Derrida trop frivole
Décidément, le livre que m'a passé mon ami le Docteur Grillo est intéressant. Derrida y revient sur son livre de 1993, Spectre de Marx résumé en ces termes à la page 131 !
Semblable au roi assassiné qui dérange la vie d'Hamlet en marchant sur les remparts d'Elseneur, Marx est devenu un spectre pour notre société occidentale dépressive qui ne cesse de clamer la mort de la Révolution sans parvenir, fort heureusement, à éradiquer l'esprit de la Révolution.
Mais bien sûr, Jacques, que le monde souffre de l'ultralibéralisme ! Tout le monde le sait. Il en souffre même beaucoup plus en 2019 que tu ne le pensais en 2001 où la question écologique ne se posait guère (tu n'en parles pas en tout cas). D'accord avec toi aussi pour répéter que même si le goulag a été bien pire qu'Auschwitz, il ne faut pas "symétriser" les deux totalitarismes parce que le premier était pavé de bonnes intentions ! Mais ce que je trouve vraiment frivole de ta part, c'est d'en rester là et que l'homme si intelligent que tu es demeure fixé dans la nostalgie de son amitié avec Althusser et fasse une belle métaphore shakespearienne sans songer à se demander pourquoi les 44 sociétés qui ont essayé la recette marxiste ont toutes échoué lamentablement !
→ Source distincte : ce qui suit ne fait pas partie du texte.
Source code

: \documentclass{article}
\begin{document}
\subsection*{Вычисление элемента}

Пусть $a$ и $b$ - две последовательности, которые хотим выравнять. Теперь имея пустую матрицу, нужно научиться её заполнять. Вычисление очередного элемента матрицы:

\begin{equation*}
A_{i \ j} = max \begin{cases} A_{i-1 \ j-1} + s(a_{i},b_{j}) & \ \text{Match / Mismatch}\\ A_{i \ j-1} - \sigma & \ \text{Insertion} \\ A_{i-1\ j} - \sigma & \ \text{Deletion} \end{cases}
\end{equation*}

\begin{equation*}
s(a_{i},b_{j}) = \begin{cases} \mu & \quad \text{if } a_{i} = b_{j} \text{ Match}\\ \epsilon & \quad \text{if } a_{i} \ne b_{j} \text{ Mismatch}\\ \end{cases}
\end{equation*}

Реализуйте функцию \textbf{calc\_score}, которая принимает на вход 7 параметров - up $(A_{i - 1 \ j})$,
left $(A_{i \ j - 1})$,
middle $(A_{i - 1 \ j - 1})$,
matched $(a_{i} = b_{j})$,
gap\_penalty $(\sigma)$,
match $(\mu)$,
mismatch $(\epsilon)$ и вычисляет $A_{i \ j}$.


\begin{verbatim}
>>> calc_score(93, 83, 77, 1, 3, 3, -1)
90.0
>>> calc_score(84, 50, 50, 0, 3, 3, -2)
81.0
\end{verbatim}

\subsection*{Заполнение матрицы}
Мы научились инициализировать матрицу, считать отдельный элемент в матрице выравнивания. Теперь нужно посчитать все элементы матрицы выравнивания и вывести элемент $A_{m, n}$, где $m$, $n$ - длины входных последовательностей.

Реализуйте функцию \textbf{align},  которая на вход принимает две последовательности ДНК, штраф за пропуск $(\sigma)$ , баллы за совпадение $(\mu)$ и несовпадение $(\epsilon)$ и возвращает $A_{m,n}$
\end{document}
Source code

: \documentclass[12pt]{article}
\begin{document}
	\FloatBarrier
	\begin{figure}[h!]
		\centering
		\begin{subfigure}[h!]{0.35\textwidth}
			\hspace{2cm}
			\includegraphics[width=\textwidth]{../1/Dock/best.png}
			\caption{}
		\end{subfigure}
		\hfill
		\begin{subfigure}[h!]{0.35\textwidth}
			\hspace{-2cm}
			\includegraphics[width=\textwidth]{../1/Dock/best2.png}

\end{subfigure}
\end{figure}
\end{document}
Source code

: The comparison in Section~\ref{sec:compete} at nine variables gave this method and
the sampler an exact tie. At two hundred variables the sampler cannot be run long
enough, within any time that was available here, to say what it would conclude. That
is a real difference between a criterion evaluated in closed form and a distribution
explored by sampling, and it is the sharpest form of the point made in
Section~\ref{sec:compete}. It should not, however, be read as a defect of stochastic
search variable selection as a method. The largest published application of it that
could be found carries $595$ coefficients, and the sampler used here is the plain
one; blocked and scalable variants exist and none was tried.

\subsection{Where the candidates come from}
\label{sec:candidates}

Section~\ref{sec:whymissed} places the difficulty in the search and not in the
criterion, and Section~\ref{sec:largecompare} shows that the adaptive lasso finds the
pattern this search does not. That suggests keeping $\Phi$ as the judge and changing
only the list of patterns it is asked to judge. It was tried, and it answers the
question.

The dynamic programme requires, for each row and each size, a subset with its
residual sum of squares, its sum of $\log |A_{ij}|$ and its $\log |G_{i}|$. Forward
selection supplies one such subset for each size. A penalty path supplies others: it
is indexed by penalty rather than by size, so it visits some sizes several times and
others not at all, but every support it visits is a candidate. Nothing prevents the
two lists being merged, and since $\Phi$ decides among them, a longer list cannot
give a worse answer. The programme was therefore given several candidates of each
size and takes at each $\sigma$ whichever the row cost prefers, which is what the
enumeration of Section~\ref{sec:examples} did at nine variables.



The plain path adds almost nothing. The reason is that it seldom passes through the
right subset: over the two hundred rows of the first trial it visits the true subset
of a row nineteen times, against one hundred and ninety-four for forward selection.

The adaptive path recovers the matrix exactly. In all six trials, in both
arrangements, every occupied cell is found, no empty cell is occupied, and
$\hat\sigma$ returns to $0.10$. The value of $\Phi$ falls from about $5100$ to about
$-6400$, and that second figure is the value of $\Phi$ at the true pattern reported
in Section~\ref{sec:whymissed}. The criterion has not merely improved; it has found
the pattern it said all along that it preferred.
Figurez-vous, mon lecteur que, dans la salle d'attente de madame Matrdic, la kiné chez qui m'a adressé le même Docteur Grillo et qui s'occupe si bien de mon dos endolori, je tombe sur un article de Michel Onfray, Marx et Engels prennent le thé. Comme je ne pouvais le finir en me livrant aux exercices qu'elle me prescrivait, elle m'a gentiment proposé d'emporter Le Point chez moi.
Onfray dit que Marx est un grand idéaliste, toujours resté hégélien, c'est-à-dire croyant en la Providence, une Providence qui a pris la forme des lois infaillibles du matérialisme dialectique. Ici, Onfray souligne une insurmontable contradiction. Si les lois de l'histoire sont si infaillibles que ça, on ne voit pas pourquoi Marx a défendu l'idée de la violence dans l'histoire et de la dictature du prolétariat.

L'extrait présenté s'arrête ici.